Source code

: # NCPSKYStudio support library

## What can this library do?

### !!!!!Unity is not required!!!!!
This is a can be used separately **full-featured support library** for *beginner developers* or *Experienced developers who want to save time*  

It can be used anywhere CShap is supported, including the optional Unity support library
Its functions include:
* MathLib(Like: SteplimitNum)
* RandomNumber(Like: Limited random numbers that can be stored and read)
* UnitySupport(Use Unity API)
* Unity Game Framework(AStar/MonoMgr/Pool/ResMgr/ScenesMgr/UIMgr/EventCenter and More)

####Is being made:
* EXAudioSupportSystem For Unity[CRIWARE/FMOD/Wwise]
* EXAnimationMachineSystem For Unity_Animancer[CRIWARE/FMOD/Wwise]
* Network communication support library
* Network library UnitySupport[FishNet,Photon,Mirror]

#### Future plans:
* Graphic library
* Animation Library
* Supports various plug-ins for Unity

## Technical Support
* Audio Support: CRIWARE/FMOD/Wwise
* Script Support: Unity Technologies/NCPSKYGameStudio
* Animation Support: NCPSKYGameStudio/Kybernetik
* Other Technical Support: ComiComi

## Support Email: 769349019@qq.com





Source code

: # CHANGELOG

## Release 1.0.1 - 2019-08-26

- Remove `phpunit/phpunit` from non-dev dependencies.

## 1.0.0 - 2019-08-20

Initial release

___

What you are asked to do =>
Retype the line containing "communication support library" and all the lines after it, ending with the final line of the material, exactly.

Exercise result =>
* Network communication support library
* Network library UnitySupport[FishNet,Photon,Mirror]

#### Future plans:
* Graphic library
* Animation Library
* Supports various plug-ins for Unity

## Technical Support
* Audio Support: CRIWARE/FMOD/Wwise
* Script Support: Unity Technologies/NCPSKYGameStudio
* Animation Support: NCPSKYGameStudio/Kybernetik
* Other Technical Support: ComiComi

## Support Email: 769349019@qq.com





Source code

: # CHANGELOG

## Release 1.0.1 - 2019-08-26

- Remove `phpunit/phpunit` from non-dev dependencies.

## 1.0.0 - 2019-08-20

Initial release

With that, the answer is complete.